**ACTION ITEM**: Could you count the lines below that include the word "spinner" and give only the number?

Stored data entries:
————————

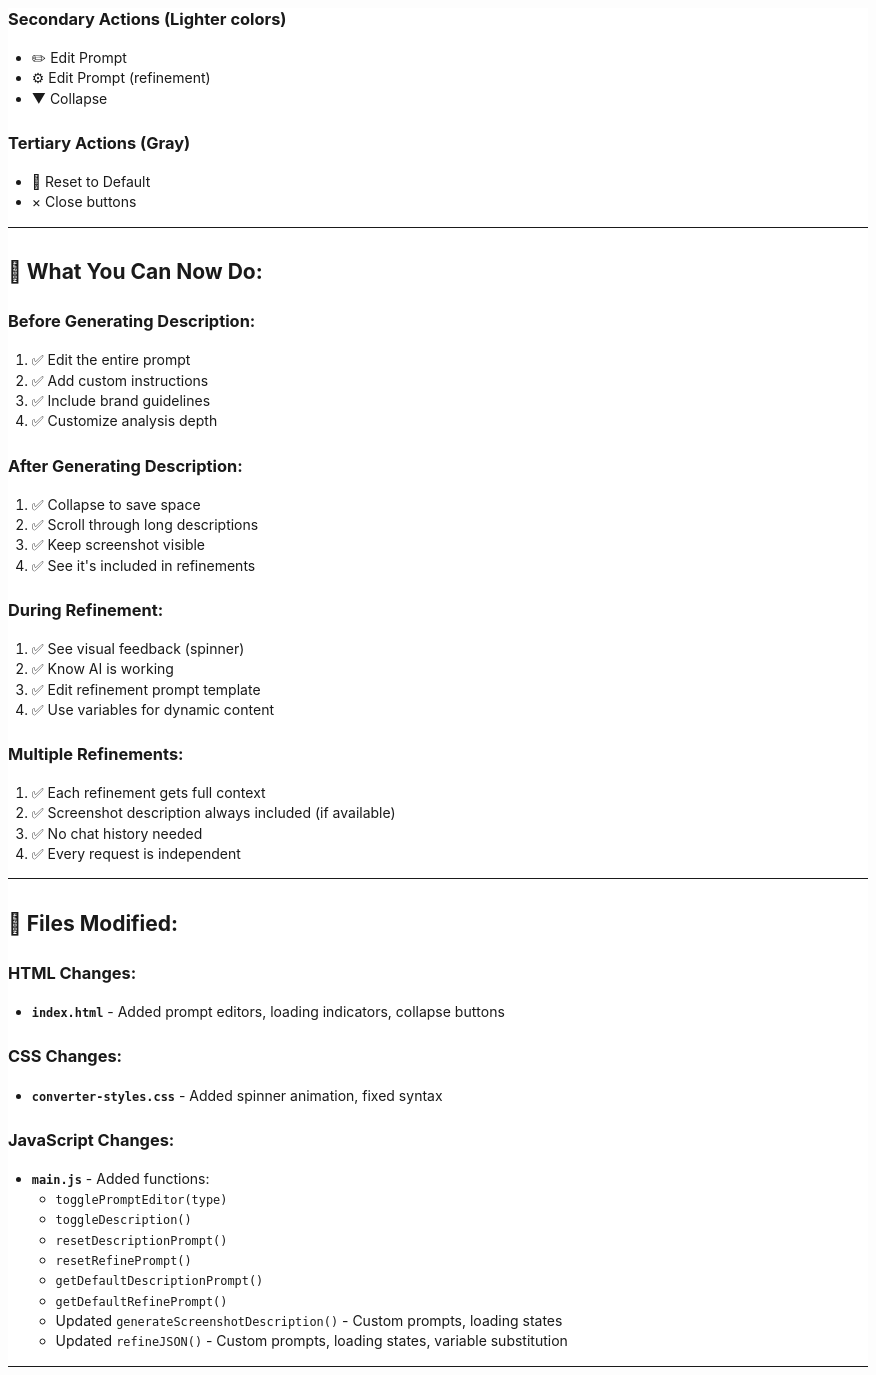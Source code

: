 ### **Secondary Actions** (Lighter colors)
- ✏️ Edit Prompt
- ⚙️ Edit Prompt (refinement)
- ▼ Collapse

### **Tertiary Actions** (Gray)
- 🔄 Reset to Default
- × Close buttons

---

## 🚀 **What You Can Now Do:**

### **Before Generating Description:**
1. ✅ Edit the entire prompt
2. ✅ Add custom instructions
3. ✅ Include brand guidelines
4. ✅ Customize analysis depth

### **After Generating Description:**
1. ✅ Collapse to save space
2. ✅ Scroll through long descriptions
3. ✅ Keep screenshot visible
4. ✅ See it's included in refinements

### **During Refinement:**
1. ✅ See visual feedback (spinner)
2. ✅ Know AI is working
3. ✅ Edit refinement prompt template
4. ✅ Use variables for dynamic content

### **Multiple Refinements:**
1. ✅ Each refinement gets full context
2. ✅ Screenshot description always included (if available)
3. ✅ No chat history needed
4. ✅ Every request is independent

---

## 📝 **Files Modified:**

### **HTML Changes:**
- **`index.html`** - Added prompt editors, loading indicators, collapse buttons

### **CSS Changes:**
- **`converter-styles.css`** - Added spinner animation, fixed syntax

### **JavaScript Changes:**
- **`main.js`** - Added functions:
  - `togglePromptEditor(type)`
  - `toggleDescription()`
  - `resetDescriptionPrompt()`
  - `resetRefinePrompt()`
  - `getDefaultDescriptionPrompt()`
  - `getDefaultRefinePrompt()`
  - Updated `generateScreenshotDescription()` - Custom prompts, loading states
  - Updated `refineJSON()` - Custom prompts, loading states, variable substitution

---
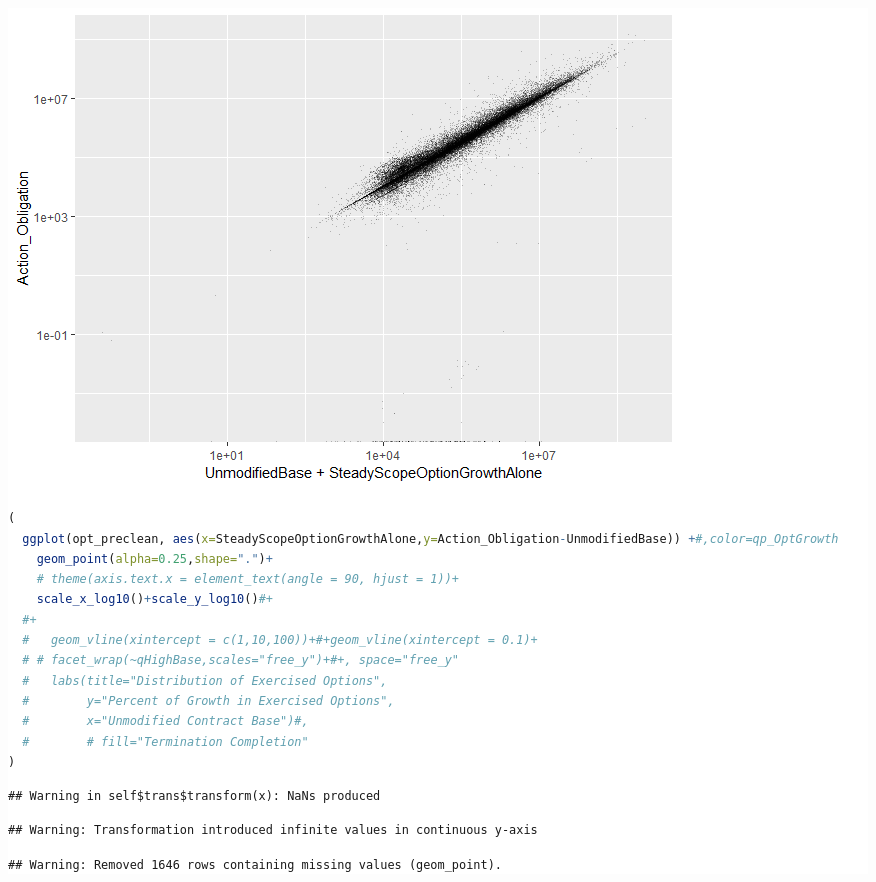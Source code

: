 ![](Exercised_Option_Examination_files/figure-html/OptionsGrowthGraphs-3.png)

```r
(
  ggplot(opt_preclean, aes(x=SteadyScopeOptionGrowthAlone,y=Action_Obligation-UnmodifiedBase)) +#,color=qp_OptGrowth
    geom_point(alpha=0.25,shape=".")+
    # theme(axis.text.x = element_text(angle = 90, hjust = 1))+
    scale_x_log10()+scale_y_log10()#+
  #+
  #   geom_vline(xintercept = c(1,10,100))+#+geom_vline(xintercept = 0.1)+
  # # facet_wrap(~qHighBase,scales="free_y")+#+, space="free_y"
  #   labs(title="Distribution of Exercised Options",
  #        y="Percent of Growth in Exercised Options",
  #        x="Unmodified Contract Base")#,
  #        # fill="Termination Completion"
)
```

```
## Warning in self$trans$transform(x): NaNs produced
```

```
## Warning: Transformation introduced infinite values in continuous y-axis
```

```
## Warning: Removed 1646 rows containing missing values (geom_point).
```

————————

**YOUR RESPONSE**: 2